La malédiction des pharaons frappe encore
Malgré l’élégance d’Arrivabeni, "Aida" à nouveau victime du spectaculaire.
- Publié le 29-03-2014 à 00h00
- Mis à jour le 30-03-2014 à 09h58
Sur le site de l’ORW, "Aida" est annoncé comme "l’opéra spectaculaire par excellence". Funeste malentendu dont l’œuvre est victime depuis longtemps : au motif d’une scène triomphale (la marche du deuxième acte, avec ses fameuses trompettes thébaines), trop de metteurs en scène versent dans le péplum. Pour cet acte, mais aussi pour les trois autres qui, pourtant, appellent plutôt l’intimisme.
Dernier kitsch
Noyée dans le dernier kitsch égyptien, la production liégeoise (créée à Bordeaux en 2006 et reprise ici par un assistant sans réelle direction d’acteurs), est une nouvelle illustration de cette voie sans issue : le metteur en scène Ivo Guerra se contente d’empiler des éléments de décors et des symboles pseudo-égyptiens en y glissant, sans convaincre, une part d’imaginaire personnel. On évoluera de guerriers/esclaves seulement vêtus de pagnes (couches culottes ?) rampant comme des zombies sortis du "Thriller" de Michael Jackson jusques et y compris sous la robe d’Amneris (fou-rire garanti) à une chorégraphie façon rugbymen néo-zélandais sur le ballet de l’acte 2, en passant par quelques ricanements (tombera, tombera pas ?) quand le Pharaon, sa fille et le grand-prêtre entrent sur des estrades à (lombrics) porteurs. Pas sûr que Gérard Mortier, auquel le spectacle est dédié, aurait cautionné le style.
Belle musique quand même
Dommage pour la musique, d’autant que, pour sa première "Aida", Paolo signe une direction élégante, soucieuse de mettre en lumière la richesse des détails orchestraux et capable, elle, de ne pas tomber dans la vulgarité.

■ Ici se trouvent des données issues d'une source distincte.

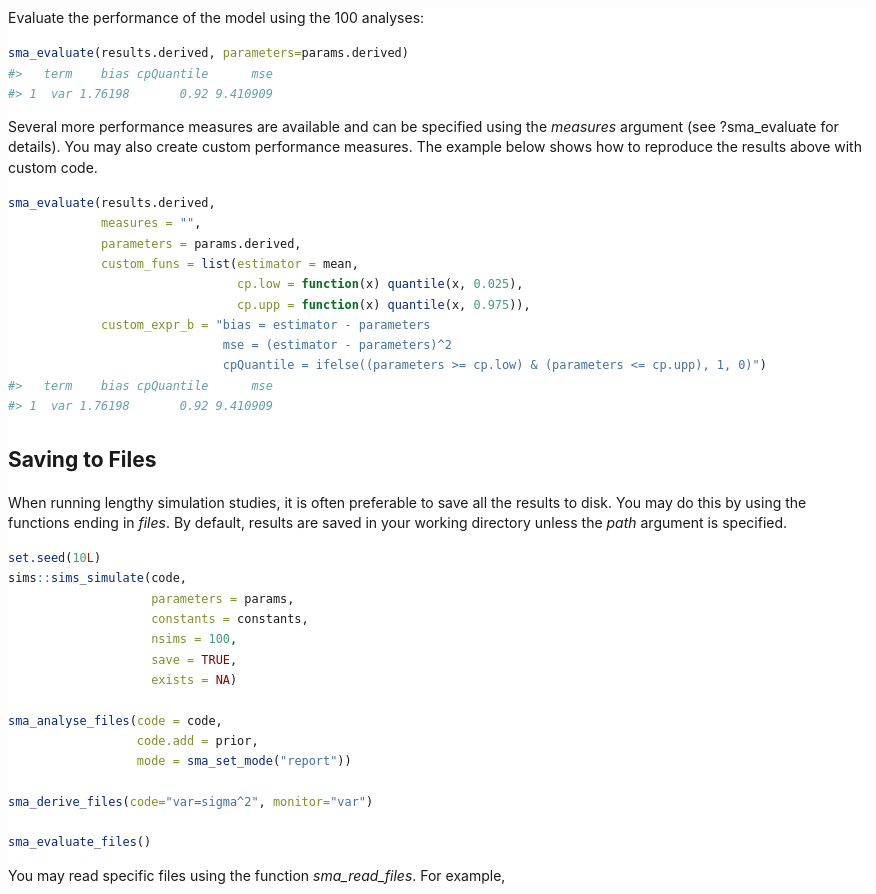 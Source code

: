 Evaluate the performance of the model using the 100 analyses:

``` r
sma_evaluate(results.derived, parameters=params.derived)
#>   term    bias cpQuantile      mse
#> 1  var 1.76198       0.92 9.410909
```

Several more performance measures are available and can be specified
using the *measures* argument (see ?sma\_evaluate for details). You may
also create custom performance measures. The example below shows how to
reproduce the results above with custom code.

``` r
sma_evaluate(results.derived,
             measures = "", 
             parameters = params.derived, 
             custom_funs = list(estimator = mean,
                                cp.low = function(x) quantile(x, 0.025),
                                cp.upp = function(x) quantile(x, 0.975)),
             custom_expr_b = "bias = estimator - parameters
                              mse = (estimator - parameters)^2
                              cpQuantile = ifelse((parameters >= cp.low) & (parameters <= cp.upp), 1, 0)")
#>   term    bias cpQuantile      mse
#> 1  var 1.76198       0.92 9.410909
```

## Saving to Files

When running lengthy simulation studies, it is often preferable to save
all the results to disk. You may do this by using the functions ending
in *files*. By default, results are saved in your working directory
unless the *path* argument is specified.

``` r
set.seed(10L)
sims::sims_simulate(code, 
                    parameters = params, 
                    constants = constants,
                    nsims = 100,
                    save = TRUE,
                    exists = NA)

sma_analyse_files(code = code,
                  code.add = prior,
                  mode = sma_set_mode("report"))

sma_derive_files(code="var=sigma^2", monitor="var")

sma_evaluate_files()
```

You may read specific files using the function *sma\_read\_files*. For
example,
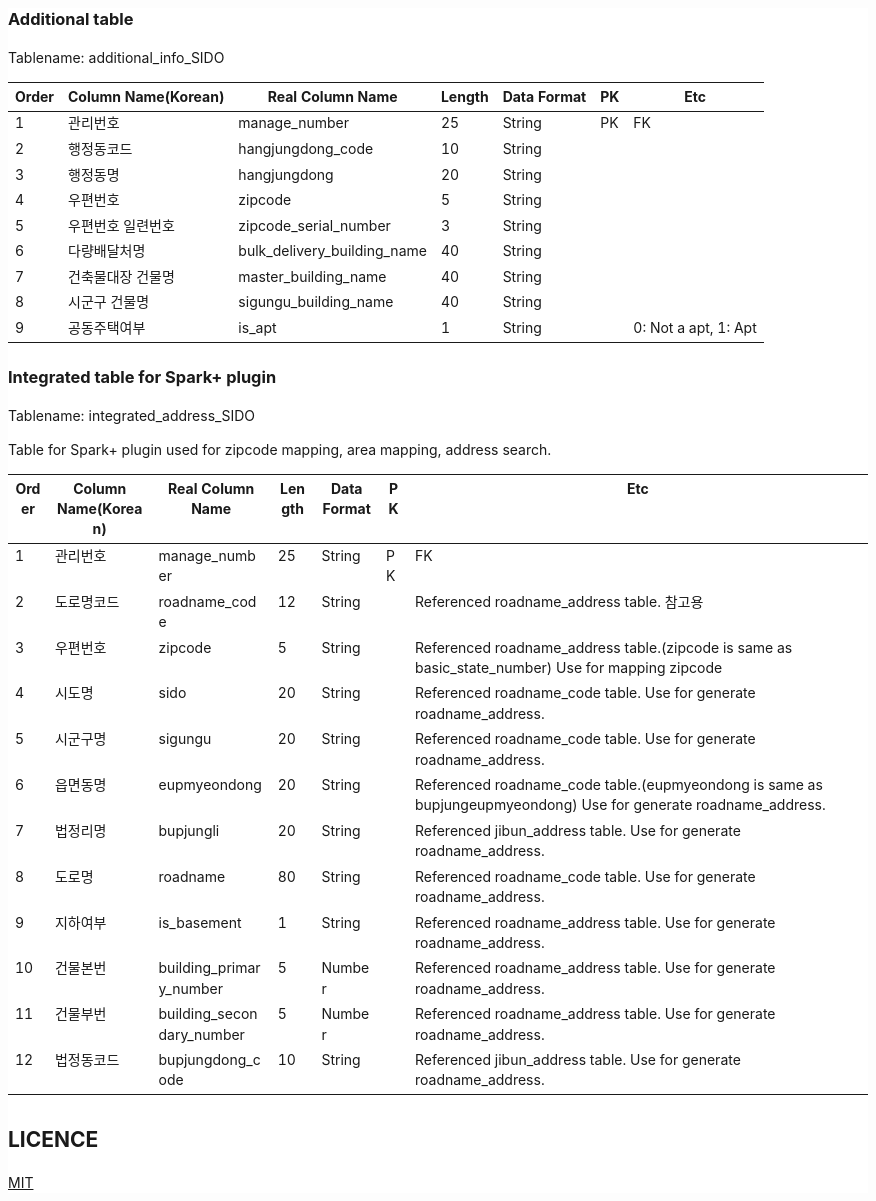 ### Additional table

Tablename: additional_info_SIDO

| Order | Column Name(Korean) | Real Column Name            | Length | Data Format | PK  | Etc                  |
| ----- | ------------------- | --------------------------- | ------ | ----------- | --- | -------------------- |
| 1     | 관리번호            | manage_number               | 25     | String      | PK  | FK                   |
| 2     | 행정동코드          | hangjungdong_code           | 10     | String      |     |                      |
| 3     | 행정동명            | hangjungdong                | 20     | String      |     |                      |
| 4     | 우편번호            | zipcode                     | 5      | String      |     |                      |
| 5     | 우편번호 일련번호   | zipcode_serial_number       | 3      | String      |     |                      |
| 6     | 다량배달처명        | bulk_delivery_building_name | 40     | String      |     |                      |
| 7     | 건축물대장 건물명   | master_building_name        | 40     | String      |     |                      |
| 8     | 시군구 건물명       | sigungu_building_name       | 40     | String      |     |                      |
| 9     | 공동주택여부        | is_apt                      | 1      | String      |     | 0: Not a apt, 1: Apt |

### Integrated table for Spark+ plugin

Tablename: integrated_address_SIDO

Table for Spark+ plugin used for zipcode mapping, area mapping, address search.

| Order | Column Name(Korean) | Real Column Name          | Length | Data Format | PK  | Etc                                                                                                             |
| ----- | ------------------- | ------------------------- | ------ | ----------- | --- | --------------------------------------------------------------------------------------------------------------- |
| 1     | 관리번호            | manage_number             | 25     | String      | PK  | FK                                                                                                              |
| 2     | 도로명코드          | roadname_code             | 12     | String      |     | Referenced roadname_address table. 참고용                                                                       |
| 3     | 우편번호            | zipcode                   | 5      | String      |     | Referenced roadname_address table.(zipcode is same as basic_state_number) Use for mapping zipcode               |
| 4     | 시도명              | sido                      | 20     | String      |     | Referenced roadname_code table. Use for generate roadname_address.                                              |
| 5     | 시군구명            | sigungu                   | 20     | String      |     | Referenced roadname_code table. Use for generate roadname_address.                                              |
| 6     | 읍면동명            | eupmyeondong              | 20     | String      |     | Referenced roadname_code table.(eupmyeondong is same as bupjungeupmyeondong) Use for generate roadname_address. |
| 7     | 법정리명            | bupjungli                 | 20     | String      |     | Referenced jibun_address table. Use for generate roadname_address.                                              |
| 8     | 도로명              | roadname                  | 80     | String      |     | Referenced roadname_code table. Use for generate roadname_address.                                              |
| 9     | 지하여부            | is_basement               | 1      | String      |     | Referenced roadname_address table. Use for generate roadname_address.                                           |
| 10    | 건물본번            | building_primary_number   | 5      | Number      |     | Referenced roadname_address table. Use for generate roadname_address.                                           |
| 11    | 건물부번            | building_secondary_number | 5      | Number      |     | Referenced roadname_address table. Use for generate roadname_address.                                           |
| 12    | 법정동코드          | bupjungdong_code          | 10     | String      |     | Referenced jibun_address table. Use for generate roadname_address.                                              |

## LICENCE

[MIT](https://github.com/SWM-SparkPlus/db-updater/blob/master/LICENSE)
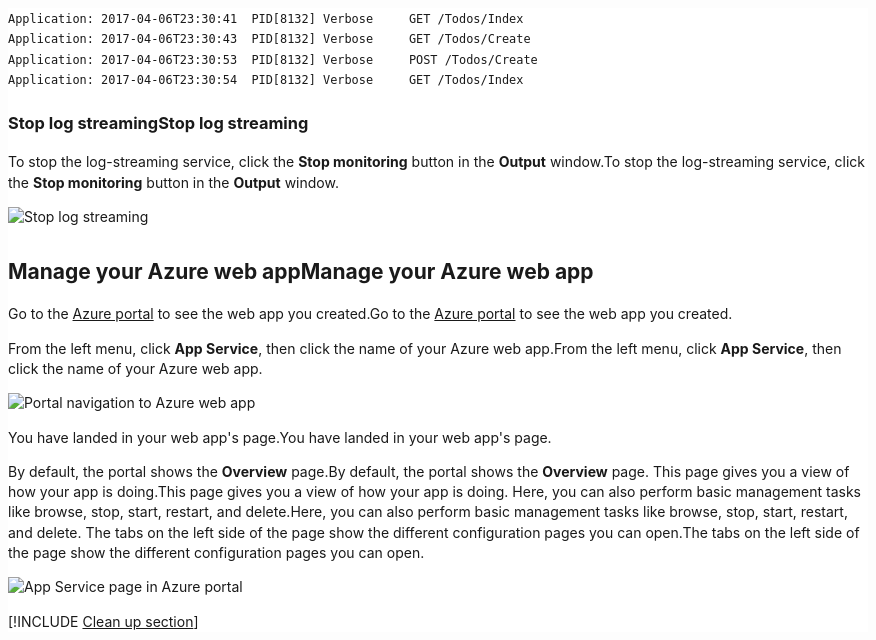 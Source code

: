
 ```console
Application: 2017-04-06T23:30:41  PID[8132] Verbose     GET /Todos/Index
Application: 2017-04-06T23:30:43  PID[8132] Verbose     GET /Todos/Create
Application: 2017-04-06T23:30:53  PID[8132] Verbose     POST /Todos/Create
Application: 2017-04-06T23:30:54  PID[8132] Verbose     GET /Todos/Index
```



### <a name="stop-log-streaming"></a><span data-ttu-id="19ae4-313">Stop log streaming</span><span class="sxs-lookup"><span data-stu-id="19ae4-313">Stop log streaming</span></span>

<span data-ttu-id="19ae4-314">To stop the log-streaming service, click the **Stop monitoring** button in the **Output** window.</span><span class="sxs-lookup"><span data-stu-id="19ae4-314">To stop the log-streaming service, click the **Stop monitoring** button in the **Output** window.</span></span>

![Stop log streaming](./media/app-service-web-tutorial-dotnet-sqldatabase/stop-streaming.png)

## <a name="manage-your-azure-web-app"></a><span data-ttu-id="19ae4-316">Manage your Azure web app</span><span class="sxs-lookup"><span data-stu-id="19ae4-316">Manage your Azure web app</span></span>

<span data-ttu-id="19ae4-317">Go to the [Azure portal](https://portal.azure.com) to see the web app you created.</span><span class="sxs-lookup"><span data-stu-id="19ae4-317">Go to the [Azure portal](https://portal.azure.com) to see the web app you created.</span></span> 



<span data-ttu-id="19ae4-318">From the left menu, click **App Service**, then click the name of your Azure web app.</span><span class="sxs-lookup"><span data-stu-id="19ae4-318">From the left menu, click **App Service**, then click the name of your Azure web app.</span></span>

![Portal navigation to Azure web app](./media/app-service-web-tutorial-dotnet-sqldatabase/access-portal.png)

<span data-ttu-id="19ae4-320">You have landed in your web app's page.</span><span class="sxs-lookup"><span data-stu-id="19ae4-320">You have landed in your web app's page.</span></span> 

<span data-ttu-id="19ae4-321">By default, the portal shows the **Overview** page.</span><span class="sxs-lookup"><span data-stu-id="19ae4-321">By default, the portal shows the **Overview** page.</span></span> <span data-ttu-id="19ae4-322">This page gives you a view of how your app is doing.</span><span class="sxs-lookup"><span data-stu-id="19ae4-322">This page gives you a view of how your app is doing.</span></span> <span data-ttu-id="19ae4-323">Here, you can also perform basic management tasks like browse, stop, start, restart, and delete.</span><span class="sxs-lookup"><span data-stu-id="19ae4-323">Here, you can also perform basic management tasks like browse, stop, start, restart, and delete.</span></span> <span data-ttu-id="19ae4-324">The tabs on the left side of the page show the different configuration pages you can open.</span><span class="sxs-lookup"><span data-stu-id="19ae4-324">The tabs on the left side of the page show the different configuration pages you can open.</span></span> 

![App Service page in Azure portal](./media/app-service-web-tutorial-dotnet-sqldatabase/web-app-blade.png)

[!INCLUDE [Clean up section](../../includes/clean-up-section-portal-web-app.md)]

Et, si les chœurs trahissent encore quelques imprécisions dans les attaques, leur vaillance est constante, tandis que l’Orchestre de l’Opéra se montre en grande forme.
Avec neuf représentations en une dizaine de jours à peine, deux distributions se relaient. A la première mardi, on aura particulièrement apprécié l’Amneris sonore, intense et très sûre de Nino Surguladze.
L’Aida de Kristin Lewis séduit par la fraîcheur de son timbre et la grâce de ses déplacements, mais la voix semble parfois un peu serrée, et connaît un vrai passage à vide dans le "Qui Radamès verrà !").
La palme de la projection et de la puissance sonore revient sans nul doute au Radamès de Massimiliano Pisapia, mais le ténor italien souffre d’un charisme scénique limité et accuse certains excès véristes. Mark Rucker, enfin, est un Amonasro expérimenté et solide, mais au jeu scénique trop souvent caricatural.